M. Kemal'e peşin hüküm bu hükûmete aslında çok şey kaybettirdi. Biz de ilk gençliğimizde "Acaba?" sorusunun cevabını arayıp durmuştuk. Ara ara "Mustafa Kemal", ara ara "Atatürk" deseler de samimî olmadıklarını her hâlleriyle ortaya koydular. Kimse arızasız değildir. Ama Osmanlı hayaliyle M. Kemal'e tavır, şenî ötesi şenîdir!

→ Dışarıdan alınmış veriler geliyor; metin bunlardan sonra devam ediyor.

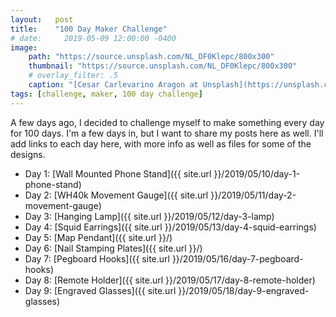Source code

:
 ```yaml
---
layout:   post
title:    "100 Day Maker Challenge"
# date:     2019-05-09 12:00:00 -0400
image:
    path: "https://source.unsplash.com/NL_DF0Klepc/800x300"
    thumbnail: "https://source.unsplash.com/NL_DF0Klepc/800x300"
    # overlay_filter: .5
    caption: "[Cesar Carlevarino Aragon at Unsplash](https://unsplash.com/photos/NL_DF0Klepc)"
tags: [challenge, maker, 100 day challenge]
---
```

A few days ago, I decided to challenge myself to make something every day for 100 days. I'm a few days in, but I want to share my posts here as well. I'll add links to each day here, with more info as well as files for some of the designs.

* Day 1: [Wall Mounted Phone Stand]({{ site.url }}/2019/05/10/day-1-phone-stand)
* Day 2: [WH40k Movement Gauge]({{ site.url }}/2019/05/11/day-2-movement-gauge)
* Day 3: [Hanging Lamp]({{ site.url }}/2019/05/12/day-3-lamp)
* Day 4: [Squid Earrings]({{ site.url }}/2019/05/13/day-4-squid-earrings)
* Day 5: [Map Pendant]({{ site.url }}/)
* Day 6: [Nail Stamping Plates]({{ site.url }}/)
* Day 7: [Pegboard Hooks]({{ site.url }}/2019/05/16/day-7-pegboard-hooks)
* Day 8: [Remote Holder]({{ site.url }}/2019/05/17/day-8-remote-holder)
* Day 9: [Engraved Glasses]({{ site.url }}/2019/05/18/day-9-engraved-glasses)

M. Kemal, 15 Temmuz 1921'de, Maarif Kongresi'nin açılışında yaptığı konuşmadan birkaç cümle alacağım:
"…Asırların yüklü olduğu derin bir ihmal-i idarînin bünye-i devlette vücuda getirdiği yaraları tedavi için harcanacak himmetlerin en büyüğünü hiç şüphesiz irfan yolunda hazırlamamız lâzımdır... (…) Hükûmet-i milliyyemizin, kemal-i ciddiyet ve samimiyetle arzu ettiği derecede Türkiye muallime ve muallimlerinin hayat ve refahını henüz temin edememekte olduğunu bilirim. Fakat milletimizi yetiştirmek gibi mukaddes bir vazifeyi yerine getiren yüce heyetinizin bugünün vaziyetini nazar-ı itibara alacağından ve her zorluğa göğüs germe ile bu yolda gayet metanetle yürüyeceğinden şüphem yoktur. Vazifeniz pek mühim ve hayatîdir. Bunda muvaffak olmanızı Cenâb-ı Hak'tan temenni ederim."

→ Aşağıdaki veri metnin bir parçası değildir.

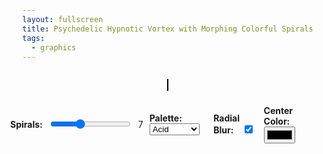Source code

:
 ```yaml
---
layout: fullscreen
title: Psychedelic Hypnotic Vortex with Morphing Colorful Spirals
tags:
  - graphics
---
```


<style>
    body {
      display: flex;
      flex-direction: column;
      align-items: center;
      justify-content: center;
      height: 100vh;
      margin: 0;
    }
    canvas {
      border: 1px solid black;
    }
    .controls {
      display: flex;
      align-items: center;
      margin-top: 10px;
    }
    .label {
      margin-right: 10px;
      font-weight: bold;
    }
    .slider-value, .dropdown {
      margin-left: 10px;
    }
</style>
<canvas id="vortexCanvas" width="700" height="700"></canvas>
<!-- Controls -->
<div class="controls">
    <span class="label">Spirals:</span>
    <input type="range" id="spiralControl" min="2" max="16" value="7">
    <span id="spiralValue" class="slider-value">7</span>
    <div class="dropdown">
      <label class="label">Palette:</label>
      <select id="paletteSelector">
        <option value="acid">Acid</option>
        <option value="rainbow">Rainbow</option>
        <option value="icefire">Ice & Fire</option>
      </select>
    </div>
    <div class="dropdown">
      <label class="label">Radial Blur:</label>
      <input type="checkbox" id="blurToggle" checked>
    </div>
    <div class="dropdown">
      <label class="label">Center Color:</label>
      <input type="color" id="centerColorPicker" value="#000000">
    </div>
</div>

<script>
    const canvas = document.getElementById('vortexCanvas');
    const ctx = canvas.getContext('2d');
    const W = canvas.width;
    const H = canvas.height;
    const cx = W / 2, cy = H / 2;

    // Spiral/arms settings
    let spiralCount = 7;
    let baseSpiralCount = 7;
    let spiralPhase = 0;

    // Blur toggle
    let radialBlur = true;

    // Center color
    let centerColor = "#000000";

    // Palettes
    const palettes = {
      acid: [
        "#39ff14", "#ff007f", "#13e6ff", "#ffe700",
        "#ff00ff", "#00d0ff", "#30ffb7", "#e900ff"
      ],
      rainbow: [
        "#ff0000", "#ffa500", "#ffff00", "#00ff00",
        "#00ffff", "#0000ff", "#8b00ff", "#ff1493", "#ffdd00"
      ],
      icefire: [
        "#0ff0fc", "#31cdff", "#0058ff", "#291a6f",
        "#ff6a00", "#ff2300", "#ffcf00", "#ffe680"
      ]
    };
    let paletteKey = "acid";
    let palette = palettes[paletteKey];

    // Helper to interpolate between two hex colors
    function lerpColor(a, b, t) {
      const ah = +('0x' + a.slice(1)), bh = +('0x' + b.slice(1));
      const ar = (ah >> 16) & 0xff, ag = (ah >> 8) & 0xff, ab = ah & 0xff;
      const br = (bh >> 16) & 0xff, bg = (bh >> 8) & 0xff, bb = bh & 0xff;
      return `rgb(${
        Math.round(ar + (br - ar) * t)
      },${
        Math.round(ag + (bg - ag) * t)
      },${
        Math.round(ab + (bb - ab) * t)
      })`;
    }

    // Helper to blend current frame for fade-with-trail effect
    function fadeCanvas(alpha) {
      ctx.save();
      ctx.globalAlpha = alpha;
      ctx.globalCompositeOperation = "lighter";
      ctx.fillStyle = "#000001";
      ctx.fillRect(0, 0, W, H);
      ctx.restore();
    }

    // Morphing palette function (cycles hues)
    function shiftPalette(pal, t) {
      return pal.map(hex => {
        let c = +('0x' + hex.slice(1));
        let r = (c >> 16) & 0xff, g = (c >> 8) & 0xff, b = c & 0xff;
        // Shift hue using HSL
        let h, s, l;
        r /= 255, g /= 255, b /= 255;
        let max = Math.max(r,g,b), min = Math.min(r,g,b);
        l = (max+min)/2;
        if(max==min){
          h = s = 0;
        } else {
          let d = max-min;
          s = l > 0.5 ? d/(2-max-min) : d/(max+min);
          switch(max){
            case r: h = (g-b)/d+(g<b?6:0); break;
            case g: h = (b-r)/d+2; break;
            case b: h = (r-g)/d+4; break;
          }
          h /= 6;
        }
        // Morph hue
        h = (h + t) % 1;
        // Convert back to RGB
        let q = l < 0.5 ? l*(1+s) : l+s-l*s;
        let p = 2*l-q;
        function f(n){
          let k=n+1/3;
          if(k<0)k+=1; if(k>1)k-=1;
          if(k<1/6) return p+ (q-p)*6*k;
          if(k<1/2) return q;
          if(k<2/3) return p + (q-p)*(2/3 - k)*6;
          return p;
        }
        r = Math.round(255 * f(h));
        g = Math.round(255 * f(h-1/3));
        b = Math.round(255 * f(h-2/3));
        return `rgb(${r},${g},${b})`;
      });
    }

    // Render vortex
    function drawVortex(time) {
      // Quickly fade trails for a 'smearing' effect
      if(radialBlur) fadeCanvas(0.14);
      else ctx.clearRect(0, 0, W, H);

      // Morph palette
      let t = (time * 0.06) % 1;
      let pal = shiftPalette(palette, t);

      let arms = spiralCount;
      let nLines = 1600;
      let maxR = Math.min(W,H) * 0.46;

      // Spiraling point positions and their morphing radius/angle
      for(let j=0;j<arms;j++) {
        let armPhase = spiralPhase + (j/arms)*Math.PI*2 +
          Math.sin(time*0.004 + j) * 0.4
        ;
        let colorTop = pal[j % pal.length];
        let colorBottom = pal[(j+1)%pal.length];
        for(let i=0; i<nLines; i++) {
          let tR = i / nLines;
          let angle = armPhase +
            tR * Math.PI * 7 +
            Math.cos(Math.sin(time*0.001 + i/220 + j))*0.5 +
            Math.sin(time*0.0016 + (i/66) + j) * 0.15
          ;
          // Radial morphing for wave-vortex effect
          let r =
            maxR * tR
            * (0.62 + 0.12*Math.cos(i/14 + time*0.0013 + j))
            * (1 + 0.13*Math.sin(j + time*0.0021 + i/371))
            + 8 * Math.sin(i/5 + time*0.087)
          ;

          //  Hypnotic center waviness
          if (i < 80) {
            r *= 0.6 + 0.22*Math.cos(time*0.008 + i*0.13 + j*0.4);
          }

          // Animate slight twist
          angle += Math.sin(i/49 + time*0.003 + j*0.32) * 0.11;

          // Final position
          let x = cx + r * Math.cos(angle);
          let y = cy + r * Math.sin(angle);

          let blend = Math.pow(Math.sin(Math.PI*tR), 2.2); // so edges are sharper

          let clr = lerpColor(colorTop, colorBottom, blend);

          ctx.beginPath();
          ctx.arc(x, y, Math.max(0.6, 2-blend*1.5), 0, Math.PI*2);
          ctx.fillStyle = clr;
          ctx.globalAlpha = 0.9;
          ctx.fill();
        }
      }
      ctx.globalAlpha = 1.0;

      // Draw hypnotic morphing center
      let pulse = 24 + Math.sin(time*0.015) * 18 + Math.cos(time*0.03)*7;
      let centerRays = 42 + Math.floor(Math.abs(Math.sin(time*0.013))*17);
      for(let i=0; i<centerRays; i++) {
        let a = (i/centerRays)*Math.PI*2+Math.sin(time*0.01+i)*0.13;
        let r1 = 7 + Math.sin(time*0.08+i)*3;
        let r2 = pulse + Math.cos(time*0.032+i)*2;
        ctx.beginPath();
        ctx.moveTo(cx + r1*Math.cos(a), cy + r1*Math.sin(a));
        ctx.quadraticCurveTo(
          cx, cy,
          cx + r2*Math.cos(a), cy + r2*Math.sin(a)
        );
        ctx.strokeStyle = centerColor;
        ctx.lineWidth = (1.8 + Math.sin(i+time*0.18)*1.2);
        ctx.globalAlpha = 0.20 + 0.40 * Math.abs(Math.cos(i + time*0.07));
        ctx.stroke();
      }
      ctx.globalAlpha = 1.0;
      // Fill center
      ctx.beginPath();
      ctx.arc(cx, cy, pulse*0.62 + 2.5*Math.sin(time*0.026), 0, Math.PI*2);
      ctx.fillStyle = centerColor;
      ctx.globalAlpha = 0.17;
      ctx.fill();
      ctx.globalAlpha = 1.0;
    }

    // Animation loop
    let lastTime = 0;
    function animate(now) {
      let elapsed = now - lastTime;
      lastTime = now;
      let time = now || performance.now();

      spiralPhase += 0.003 * (spiralCount/6);

      // Subtle morph to spiral count -- breathing
      let morph = 0.28*Math.sin(time*0.00058);
      spiralCount = Math.max(2, Math.round(baseSpiralCount + morph));

      drawVortex(time);
      requestAnimationFrame(animate);
    }

    // Controls
    document.getElementById('spiralControl').addEventListener('input', (e)=>{
      baseSpiralCount = parseInt(e.target.value, 10);
      document.getElementById('spiralValue').textContent = baseSpiralCount;
    });
    document.getElementById('paletteSelector').addEventListener('change', (e)=>{
      paletteKey = e.target.value;
      palette = palettes[paletteKey];
    });
    document.getElementById('blurToggle').addEventListener('change', (e)=>{
      radialBlur = e.target.checked;
    });
    document.getElementById('centerColorPicker').addEventListener('input', (e)=>{
      centerColor = e.target.value;
    });

    // Initial center color
    centerColor = document.getElementById('centerColorPicker').value;

    // Start the animation!
    requestAnimationFrame(animate);
</script>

Her şeye hâkim olunduktan sonra birtakım icraatın göze batması tabiîdir. Zamanın şartlarını ve bütün dünyanın düşünce sistemini göz önüne almadan o güne hüküm vermek kastîdir.Maalesef bu kasıt mevcut iktidarın geldiği gelenek itibariyle varittir. Saray hiçbir şey yapmasın, inanın dil meselesini halletsin, Türkçemizi düştüğü çukurdan çıkarsın halk kendi yolunu bulur. Reis'in bahsettiği iki asırlık dönemde, dilimiz de tartışmaya açılmış; ancak, bir yol bulunamamış, böylece Cumhuriyete gelinmiş ve daha bir çıkmaza girilmiştir. Sormak istiyorum... Orantısız imam hatiplerin, medreselerin gayesinden uzak açılması bize çağı yakalamada ne fayda sağlayabilir?